Peranan Sektor Industri Dalam Pembangunan Ekonomi Indonesia

1. Pengertian industri dan Pembangunan Ekonomi

Industri mempunyai dua arti, yang pertama dapat berarti himpunan perusahaan-perusahaan sejenis. Misalnya industri kosmetik yang berarti himpunan perusahaan-perusahaan penghasil produk-produk kosmetik. Kedua, industri dapat pula merujuk kesuatu sektor ekonomi yang didalamnya terdapat kegiatan produktif yang mengolah bahan mentah menjadi barang jadi atau barang setengah jadi.

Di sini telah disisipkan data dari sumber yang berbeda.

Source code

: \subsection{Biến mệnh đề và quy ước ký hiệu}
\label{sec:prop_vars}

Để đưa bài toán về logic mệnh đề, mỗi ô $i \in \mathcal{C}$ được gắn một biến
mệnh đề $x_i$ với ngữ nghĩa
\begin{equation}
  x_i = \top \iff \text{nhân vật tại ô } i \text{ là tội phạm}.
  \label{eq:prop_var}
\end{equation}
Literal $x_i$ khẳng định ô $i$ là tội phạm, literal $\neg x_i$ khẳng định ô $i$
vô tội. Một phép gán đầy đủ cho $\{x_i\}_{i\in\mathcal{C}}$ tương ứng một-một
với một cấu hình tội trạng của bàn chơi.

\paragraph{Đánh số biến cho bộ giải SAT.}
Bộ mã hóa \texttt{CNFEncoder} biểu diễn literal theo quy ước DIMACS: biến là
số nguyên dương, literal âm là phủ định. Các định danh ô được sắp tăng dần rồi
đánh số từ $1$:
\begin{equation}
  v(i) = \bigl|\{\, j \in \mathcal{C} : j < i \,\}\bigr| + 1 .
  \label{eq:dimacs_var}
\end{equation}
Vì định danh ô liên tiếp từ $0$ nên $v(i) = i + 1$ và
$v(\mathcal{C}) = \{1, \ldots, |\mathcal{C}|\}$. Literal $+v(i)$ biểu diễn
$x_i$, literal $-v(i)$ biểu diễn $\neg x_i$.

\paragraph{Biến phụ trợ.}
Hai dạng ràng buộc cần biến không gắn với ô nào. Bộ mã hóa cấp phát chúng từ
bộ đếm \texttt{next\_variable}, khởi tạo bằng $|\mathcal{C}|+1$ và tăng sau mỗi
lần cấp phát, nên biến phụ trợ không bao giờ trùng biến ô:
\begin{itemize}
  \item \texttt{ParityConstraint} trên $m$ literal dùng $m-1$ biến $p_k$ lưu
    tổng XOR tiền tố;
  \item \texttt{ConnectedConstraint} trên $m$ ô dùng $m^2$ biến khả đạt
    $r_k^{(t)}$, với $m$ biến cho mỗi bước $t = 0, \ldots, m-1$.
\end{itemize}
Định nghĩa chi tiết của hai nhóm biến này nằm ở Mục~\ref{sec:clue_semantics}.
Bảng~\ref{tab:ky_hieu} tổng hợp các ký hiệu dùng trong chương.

Pembangunan ekonomi adalah pertumbuhan ekonomi yang diikuti oleh perubahan dalam struktur dan corak kegiatan ekonomi.

2. Peranan Industri dalam Pembangunan Ekonomi

Pembangunan Ekonomi suatu bangsa merupakan pilar penting bagi terselenggaranya proses pembangunan di segala bidang. Karena jika pembangunan ekonomi suatu bangsa berhasil, maka bidang-bidang lain seperti bidang hukum, politik, pertanian, dan lain-lain akan sangat terbantu.

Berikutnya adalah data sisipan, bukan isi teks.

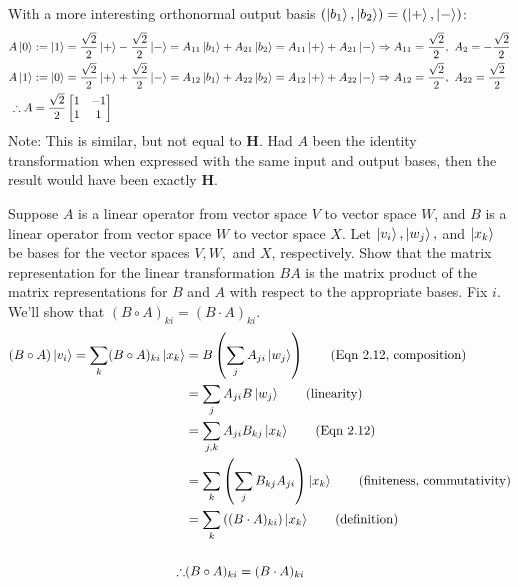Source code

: With a more interesting orthonormal output basis $(\ket{b_1},\ket{b_2})=(\ket{+},\ket{-})$:
\begin{align*}
        A\ket{0} &:= \ket{1} = \frac{\sqrt{2}}{2}\ket{+}-\frac{\sqrt{2}}{2}\ket{-}= A_{11}\ket{b_1} + A_{21}\ket{b_2} = A_{11}\ket{+} + A_{21}\ket{-}\Rightarrow A_{11} = \frac{\sqrt{2}}{2},\ A_{2} = -\frac{\sqrt{2}}{2}\\
        A\ket{1} &:= \ket{0} = \frac{\sqrt{2}}{2}\ket{+}+\frac{\sqrt{2}}{2}\ket{-}= A_{12}\ket{b_1} + A_{22}\ket{b_2} = A_{12}\ket{+} + A_{22}\ket{-}\Rightarrow A_{12} = \frac{\sqrt{2}}{2},\ A_{22} = \frac{\sqrt{2}}{2}\\
    \therefore A &= \frac{\sqrt{2}}{2}
    \begin{bmatrix}
    1 & -1 \\
    1 & 1
    \end{bmatrix}
\end{align*}
Note: This is similar, but not equal to $\mathbf{H}$.  Had $A$ been the identity transformation when expressed with the
same input and output bases, then the result would have been exactly $\mathbf{H}$.

 Suppose $A$ is a linear operator from vector space $V$  to vector space $W$, and $B$ is a linear operator
from vector space $W$ to vector space $X$.  Let $\ket{v_i}, \ket{w_j},$ and $\ket{x_k}$ be bases for the vector spaces
$V, W,$ and $X$, respectively.  Show that the matrix representation for the linear transformation $BA$ is the matrix
product of the matrix representations for $B$ and $A$ with respect to the appropriate bases.
\Soln Fix $i$.  We'll show that $(B\circ A)_{ki} = (B \cdot A)_{ki}$.
\begin{align*}
(B\circ A) \ket{v_i} = \sum_k (B\circ A)_{ki} \ket{x_k} &= B \left( \sum_{j} A_{ji}\ket{w_j} \right) \tag{Eqn 2.12, composition}\\
	&= \sum_{j} A_{ji} B\ket{w_j}\tag{linearity}\\
	&= \sum_{j,k} A_{ji} B_{kj}\ket{x_k}\tag{Eqn 2.12}\\
	&= \sum_k \left( \sum_j B_{kj} A_{ji}  \right) \ket{x_k}\tag{finiteness, commutativity}\\
    &= \sum_k \left( (B\cdot A)_{ki}  \right) \ket{x_k}\tag{definition}\\\\
	\therefore & (B\circ A)_{ki} = (B\cdot A)_{ki}
\end{align*}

Suatu masyarakat yang pembangunan ekonominya berhasil ditandai dengan tingginya pendapatan perkapita masyarakat negara tersebut. Dengan tingginya pendapatan perkapita masyarakat, maka negara dan masyarakat akan dapat lebih leluasa dalam menjalankan berbagai aktivitas pada berbagai bidang yang lain.

Sektor Industri merupakan salah satu sektor yang berperan penting dalam pembangunan nasional. Kontribusi sektor Industri terhadap pembangunan nasional dari tahun ke tahun menunjukkan kontribusi yang signifikan.

Peranan Sektor Industri dalam Pembangunan Ekonomi Nasional dapat ditelusuri dari kontribusi masing-masing subsektor terhadap Laju Pertumbuhan Ekonomi Nasional atau terhadap produk domestik bruto.

Pada beberapa negara yang tergolong maju, peranan sektor industri lebih dominan dibandingkan dengan sektor pertanian. Sektor industri memegang peran kunci sebagai mesin pembangunan karena sektor industri memiliki beberapa keunggulan dibandingkan sektor lain karena nilai kapitalisasi modal yang tertanam sangat besar, kemampuan menyerap tenaga kerja yang besar, juga kemampuan menciptakan nilai tambah (value added creation) dari setiap input atau bahan dasar yang diolah. Pada negara-negara berkembang, peranan sektor industri juga menunjukkan kontribusi yang semakin tinggi. Kontribusi yang semakin tinggi dari sektor industri menyebabkan perubahan struktur perekonomian negara yang bersangkutan secara perlahan ataupun cepat dari sektor pertanian ke sektor industri.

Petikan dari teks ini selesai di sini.